Il y a des jours comme ça où les astres s’alignent. Tu es au travail mais tu n’as envie de tuer personne, il fait presque beau dehors et ton chat n’as pas confondu la litière et le canapé pour la première fois depuis des plombes. Tu débauches et tu files au cinéma en te disant que peut être, avec chance tu verras un bon film. Tu t’assois, tu savoures l’avant séance… et paf, pas de bol, Lazylumps est aussi dans la salle, et il s’agite en balançant sa main dans un salut grotesque de l’autre bout de la salle. Tu as un peu honte, mais ça passe vite. Rien ne te gâchera ton moment avec ce film, qui te fait bander alors que tu n’en as vu que quelques extraits (et que accessoirement, tu es une meuf). La lumière s’éteint, Lazylumps se concentre lui aussi, tu le vois de loin, il plisse les yeux pour lire les sous-titres car il est à moitié aveugle à 29 ans et que le film est en VO (PS : évidemment. NE VOUS AVISEZ PAS DE LE VOIR EN VF !).
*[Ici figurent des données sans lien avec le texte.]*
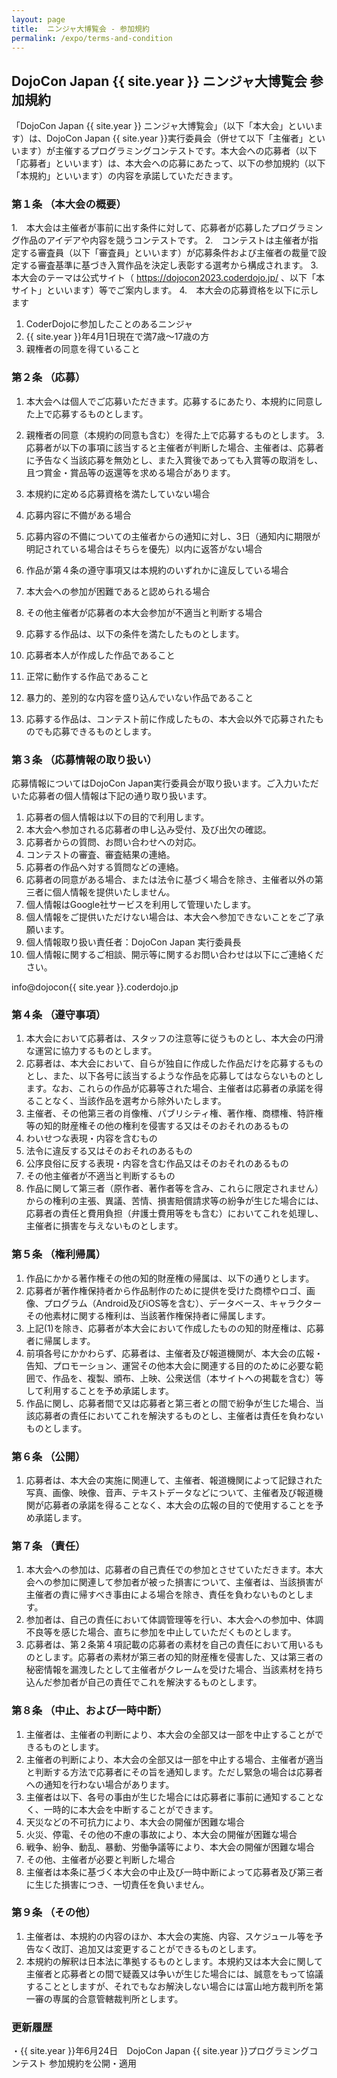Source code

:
 ```yaml
---
layout: page
title:  ニンジャ大博覧会 - 参加規約
permalink: /expo/terms-and-condition
---
```

## DojoCon Japan {{ site.year }} ニンジャ大博覧会 参加規約
 
「DojoCon Japan {{ site.year }} ニンジャ大博覧会」（以下「本大会」といいます）は、DojoCon Japan {{ site.year }}実行委員会（併せて以下「主催者」といいます）が主催するプログラミングコンテストです。本大会への応募者（以下「応募者」といいます）は、本大会への応募にあたって、以下の参加規約（以下「本規約」といいます）の内容を承諾していただきます。

### 第１条  （本大会の概要）

1.　本大会は主催者が事前に出す条件に対して、応募者が応募したプログラミング作品のアイデアや内容を競うコンテストです。
2.　コンテストは主催者が指定する審査員（以下「審査員」といいます）が応募条件および主催者の裁量で設定する審査基準に基づき入賞作品を決定し表彰する選考から構成されます。
3.　本大会のテーマは公式サイト（ https://dojocon2023.coderdojo.jp/ 、以下「本サイト」といいます）等でご案内します。
4.　本大会の応募資格を以下に示します
  1. CoderDojoに参加したことのあるニンジャ
  1. {{ site.year }}年4月1日現在で満7歳～17歳の方
  1. 親権者の同意を得ていること

### 第２条    （応募）
1. 本大会へは個人でご応募いただきます。応募するにあたり、本規約に同意した上で応募するものとします。
2. 親権者の同意（本規約の同意も含む）を得た上で応募するものとします。
3.　応募者が以下の事項に該当すると主催者が判断した場合、主催者は、応募者に予告なく当該応募を無効とし、また入賞後であっても入賞等の取消をし、且つ賞金・賞品等の返還等を求める場合があります。

  1. 本規約に定める応募資格を満たしていない場合
  2. 応募内容に不備がある場合
  3. 応募内容の不備についての主催者からの通知に対し、3日（通知内に期限が明記されている場合はそちらを優先）以内に返答がない場合
  4. 作品が第４条の遵守事項又は本規約のいずれかに違反している場合
  5. 本大会への参加が困難であると認められる場合
  6. その他主催者が応募者の本大会参加が不適当と判断する場合
4. 応募する作品は、以下の条件を満たしたものとします。
  1. 応募者本人が作成した作品であること
  2. 正常に動作する作品であること
  3. 暴力的、差別的な内容を盛り込んでいない作品であること
  4. 応募する作品は、コンテスト前に作成したもの、本大会以外で応募されたものでも応募できるものとします。

### 第３条    （応募情報の取り扱い）
応募情報についてはDojoCon Japan実行委員会が取り扱います。ご入力いただいた応募者の個人情報は下記の通り取り扱います。
1. 応募者の個人情報は以下の目的で利用します。
  1. 本大会へ参加される応募者の申し込み受付、及び出欠の確認。
  2. 応募者からの質問、お問い合わせへの対応。
  3. コンテストの審査、審査結果の連絡。
  4. 応募者の作品へ対する質問などの連絡。
2. 応募者の同意がある場合、または法令に基づく場合を除き、主催者以外の第三者に個人情報を提供いたしません。
3. 個人情報はGoogle社サービスを利用して管理いたします。
4. 個人情報をご提供いただけない場合は、本大会へ参加できないことをご了承願います。
5. 個人情報取り扱い責任者：DojoCon Japan 実行委員長
6. 個人情報に関するご相談、開示等に関するお問い合わせは以下にご連絡ください。

info@dojocon{{ site.year }}.coderdojo.jp

### 第４条    （遵守事項）
1. 本大会において応募者は、スタッフの注意等に従うものとし、本大会の円滑な運営に協力するものとします。
2. 応募者は、本大会において、自らが独自に作成した作品だけを応募するものとし、また、以下各号に該当するような作品を応募してはならないものとします。なお、これらの作品が応募等された場合、主催者は応募者の承諾を得ることなく、当該作品を選考から除外いたします。
  1. 主催者、その他第三者の肖像権、パブリシティ権、著作権、商標権、特許権等の知的財産権その他の権利を侵害する又はそのおそれのあるもの
  2. わいせつな表現・内容を含むもの
  3. 法令に違反する又はそのおそれのあるもの
  4. 公序良俗に反する表現・内容を含む作品又はそのおそれのあるもの
  5. その他主催者が不適当と判断するもの
3. 作品に関して第三者（原作者、著作者等を含み、これらに限定されません）からの権利の主張、異議、苦情、損害賠償請求等の紛争が生じた場合には、応募者の責任と費用負担（弁護士費用等をも含む）においてこれを処理し、主催者に損害を与えないものとします。

### 第５条    （権利帰属）
1. 作品にかかる著作権その他の知的財産権の帰属は、以下の通りとします。
  1. 応募者が著作権保持者から作品制作のために提供を受けた商標やロゴ、画像、プログラム（Android及びiOS等を含む）、データベース、キャラクターその他素材に関する権利は、当該著作権保持者に帰属します。
  2. 上記(1)を除き、応募者が本大会において作成したものの知的財産権は、応募者に帰属します。
2. 前項各号にかかわらず、応募者は、主催者及び報道機関が、本大会の広報・告知、プロモーション、運営その他本大会に関連する目的のために必要な範囲で、作品を、複製、頒布、上映、公衆送信（本サイトへの掲載を含む）等して利用することを予め承諾します。
3. 作品に関し、応募者間で又は応募者と第三者との間で紛争が生じた場合、当該応募者の責任においてこれを解決するものとし、主催者は責任を負わないものとします。

### 第６条    （公開）
1. 応募者は、本大会の実施に関連して、主催者、報道機関によって記録された写真、画像、映像、音声、テキストデータなどについて、主催者及び報道機関が応募者の承諾を得ることなく、本大会の広報の目的で使用することを予め承諾します。 

### 第７条    （責任）
1. 本大会への参加は、応募者の自己責任での参加とさせていただきます。本大会への参加に関連して参加者が被った損害について、主催者は、当該損害が主催者の責に帰すべき事由による場合を除き、責任を負わないものとします。
2. 参加者は、自己の責任において体調管理等を行い、本大会への参加中、体調不良等を感じた場合、直ちに参加を中止していただくものとします。
3. 応募者は、第２条第４項記載の応募者の素材を自己の責任において用いるものとします。応募者の素材が第三者の知的財産権を侵害した、又は第三者の秘密情報を漏洩したとして主催者がクレームを受けた場合、当該素材を持ち込んだ参加者が自己の責任でこれを解決するものとします。

### 第８条    （中止、および一時中断）
1. 主催者は、主催者の判断により、本大会の全部又は一部を中止することができるものとします。
2. 主催者の判断により、本大会の全部又は一部を中止する場合、主催者が適当と判断する方法で応募者にその旨を通知します。ただし緊急の場合は応募者への通知を行わない場合があります。
3. 主催者は以下、各号の事由が生じた場合には応募者に事前に通知することなく、一時的に本大会を中断することができます。
  1. 天災などの不可抗力により、本大会の開催が困難な場合
  2. 火災、停電、その他の不慮の事故により、本大会の開催が困難な場合
  3. 戦争、紛争、動乱、暴動、労働争議等により、本大会の開催が困難な場合
  4. その他、主催者が必要と判断した場合
4. 主催者は本条に基づく本大会の中止及び一時中断によって応募者及び第三者に生じた損害につき、一切責任を負いません。 

### 第９条    （その他）
1. 主催者は、本規約の内容のほか、本大会の実施、内容、スケジュール等を予告なく改訂、追加又は変更することができるものとします。
2. 本規約の解釈は日本法に準拠するものとします。本規約又は本大会に関して主催者と応募者との間で疑義又は争いが生じた場合には、誠意をもって協議することとしますが、それでもなお解決しない場合には富山地方裁判所を第一審の専属的合意管轄裁判所とします。

### 更新履歴
・{{ site.year }}年6月24日　DojoCon Japan {{ site.year }}プログラミングコンテスト 参加規約を公開・適用
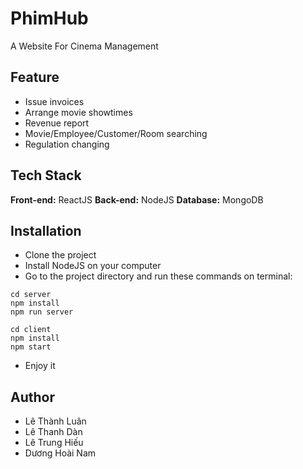 # PhimHub
A Website For Cinema Management
## Feature
- Issue invoices
- Arrange movie showtimes
- Revenue report
- Movie/Employee/Customer/Room searching
- Regulation changing
## Tech Stack
**Front-end:** ReactJS
**Back-end:** NodeJS
**Database:** MongoDB
## Installation
- Clone the project
- Install NodeJS on your computer
- Go to the project directory and run these commands on terminal:
```
cd server
npm install
npm run server

cd client
npm install
npm start
```
- Enjoy it
## Author
- Lê Thành Luân
- Lê Thanh Dàn
- Lê Trung Hiếu
- Dương Hoài Nam
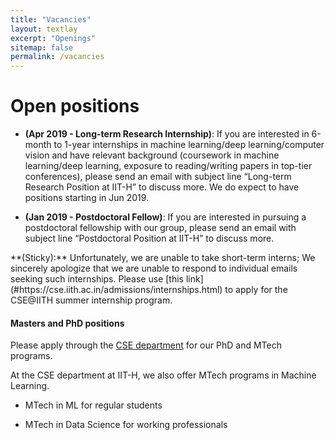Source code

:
 ```yaml
---
title: "Vacancies"
layout: textlay
excerpt: "Openings"
sitemap: false
permalink: /vacancies
---
```

<h1 class='page-header'>
Open positions
</h1>

* **(Apr 2019 - Long-term Research Internship)**: If you are interested in 6-month to 1-year internships in machine learning/deep learning/computer vision and have relevant background (coursework in machine learning/deep learning, exposure to reading/writing papers in top-tier conferences), please send an email with subject line “Long-term Research Position at IIT-H” to discuss more. We do expect to have positions starting in Jun 2019.

* **(Jan 2019 - Postdoctoral Fellow)**: If you are interested in pursuing a postdoctoral fellowship with our group, please send an email with subject line “Postdoctoral Position at IIT-H” to discuss more.

<div class="well">
**(Sticky):** Unfortunately, we are unable to take short-term interns; We sincerely apologize that we are unable to respond to individual emails seeking such internships. Please use [this link](#https://cse.iith.ac.in/admissions/internships.html) to apply for the CSE@IITH summer internship program.
</div>

#### Masters and PhD positions
Please apply through the [CSE department](https://cse.iith.ac.in) for our PhD and MTech programs. 

At the CSE department at IIT-H, we also offer MTech programs in Machine Learning.

* MTech in ML for regular students

* MTech in Data Science for working professionals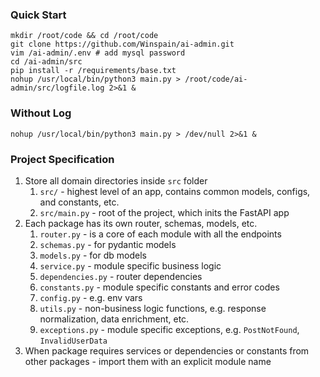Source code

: <h3>Quick Start</h3>

```shell
mkdir /root/code && cd /root/code
git clone https://github.com/Winspain/ai-admin.git
vim /ai-admin/.env # add mysql password
cd /ai-admin/src
pip install -r /requirements/base.txt
nohup /usr/local/bin/python3 main.py > /root/code/ai-admin/src/logfile.log 2>&1 &
```

<h3>Without Log</h3>

```shell
nohup /usr/local/bin/python3 main.py > /dev/null 2>&1 &
```

<h3>Project Specification</h3>

1. Store all domain directories inside `src` folder
    1. `src/` - highest level of an app, contains common models, configs, and constants, etc.
    2. `src/main.py` - root of the project, which inits the FastAPI app
2. Each package has its own router, schemas, models, etc.
    1. `router.py` - is a core of each module with all the endpoints
    2. `schemas.py` - for pydantic models
    3. `models.py` - for db models
    4. `service.py` - module specific business logic
    5. `dependencies.py` - router dependencies
    6. `constants.py` - module specific constants and error codes
    7. `config.py` - e.g. env vars
    8. `utils.py` - non-business logic functions, e.g. response normalization, data enrichment, etc.
    9. `exceptions.py` - module specific exceptions, e.g. `PostNotFound`, `InvalidUserData`
3. When package requires services or dependencies or constants from other packages - import them with an explicit module
   name
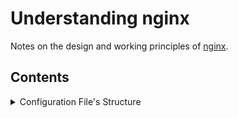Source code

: # Understanding nginx

Notes on the design and working principles of [nginx](https://nginx.org).

## Contents

<details>
    <summary>Configuration File's Structure</summary>

    nginx consists of modules which are controlled by directives specified in the configuration file.
    
    ### Directives

    Types of Directives:
    1. Simple directive
    1. Block directive

    ### Simple Directive
    Name and parameters separated by spaces and ends with a semicolon (;).

    Example:
    ```
    worker_processes 1;

    user nobody nogroup;
    error_log /var/log/nginx/error.log warn;
    pid /var/run/nginx.pid;
    ```
    
    ### Block Directive
    Name and parameters separated by spaces and ends with a set of additional instructions surrounded by braces ({ and }).
    
    Example:
    ```
    location / {
        try_files $uri @proxy_to_app;
    }
    ```
    
    If a block directive can have other directives (both simple and block) inside braces, it is called a __context__. Examples of contexts are `events`, `http`, `server`, and `location`.
    
    Example:
    ```
    events {
        worker_connections 768;
        multi_accept on;
    }
    ```
    
    ### Main Context
    
    Directives placed in the configuration file outside of any contexts are considered to be in the __main__ context. The `events` and `http` directives reside in the main context, `server` directive in `http`, and `location` directive in `server`.
    
    Example:
    ```
    worker_processes 1;                     # main context
    
    http {                                  # main context
        server {                            # context
            listen 80 default_server;
            return 444;
        }
    }
    ```
</details>
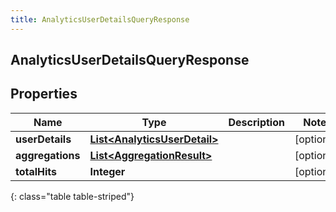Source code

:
 ```yaml
---
title: AnalyticsUserDetailsQueryResponse
---
```

## AnalyticsUserDetailsQueryResponse


## Properties

| Name | Type | Description | Notes |
| ------------ | ------------- | ------------- | ------------- |
| **userDetails** | <!----><!---->[**List&lt;AnalyticsUserDetail&gt;**](AnalyticsUserDetail.html)<!----> |  |  [optional] |
| **aggregations** | <!----><!---->[**List&lt;AggregationResult&gt;**](AggregationResult.html)<!----> |  |  [optional] |
| **totalHits** | <!----><!---->**Integer**<!----> |  |  [optional] |
{: class="table table-striped"}



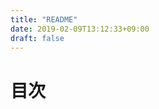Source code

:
 ```yaml
---
title: "README"
date: 2019-02-09T13:12:33+09:00
draft: false
---
```


# 目次
<!-- START doctoc -->
<!-- END doctoc -->
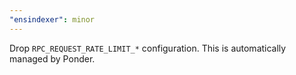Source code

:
 ```yaml
---
"ensindexer": minor
---
```


Drop `RPC_REQUEST_RATE_LIMIT_*` configuration. This is automatically managed by Ponder.
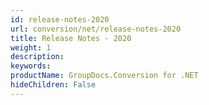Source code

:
 ```yaml
---
id: release-notes-2020
url: conversion/net/release-notes-2020
title: Release Notes - 2020
weight: 1
description: 
keywords: 
productName: GroupDocs.Conversion for .NET
hideChildren: False
---
```

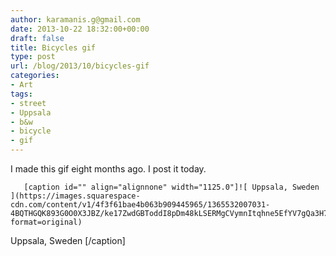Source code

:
```yaml
---
author: karamanis.g@gmail.com
date: 2013-10-22 18:32:00+00:00
draft: false
title: Bicycles gif
type: post
url: /blog/2013/10/bicycles-gif
categories:
- Art
tags:
- street
- Uppsala
- b&w
- bicycle
- gif
---
```


I made this gif eight months ago. I post it today.


  
       [caption id="" align="alignnone" width="1125.0"]![ Uppsala, Sweden ](https://images.squarespace-cdn.com/content/v1/4f3f61bae4b063b909445965/1365532007031-4BQTHGQK893G0O0X3JBZ/ke17ZwdGBToddI8pDm48kLSERMgCVymnItqhne5EfYV7gQa3H78H3Y0txjaiv_0fDoOvxcdMmMKkDsyUqMSsMWxHk725yiiHCCLfrh8O1z5QHyNOqBUUEtDDsRWrJLTm9rLduUjbWcz0UvrAHE2ZDxp4RFcRweWfNC8a3I_A3AE3d8eu3OJJ6LMKAXBjpenZ/george_3.gif?format=original)
 Uppsala, Sweden [/caption]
Soudain, tu as l’impression d’avoir rendez-vous avec ton destin.

Et bordel, quel destin.

Un Uppercut dans la tronche

Si on devait résumer Joker, une énorme claque dans la tronche vaudrait mieux que toutes les expressions du monde. Mais comme j’ai pas le droit de te frapper, toi qui lis ces lignes d’un œil morne et endormi, j’vais devoir trouver les mots.

Comme tu l’as déjà sûrement compris, il s’agit ici d’un film sur la genèse du vilain le plus connu de Gotham, j’ai nommé le Joker. Bad guy énigmatique, puisqu’on ne sait jamais vraiment qui il est, d’où il vient, et ce qui l’a rendu ainsi. Beaucoup de questions auquel Todd Phillips et Joaquin Phoenix vont essayer de répondre pendant deux heures.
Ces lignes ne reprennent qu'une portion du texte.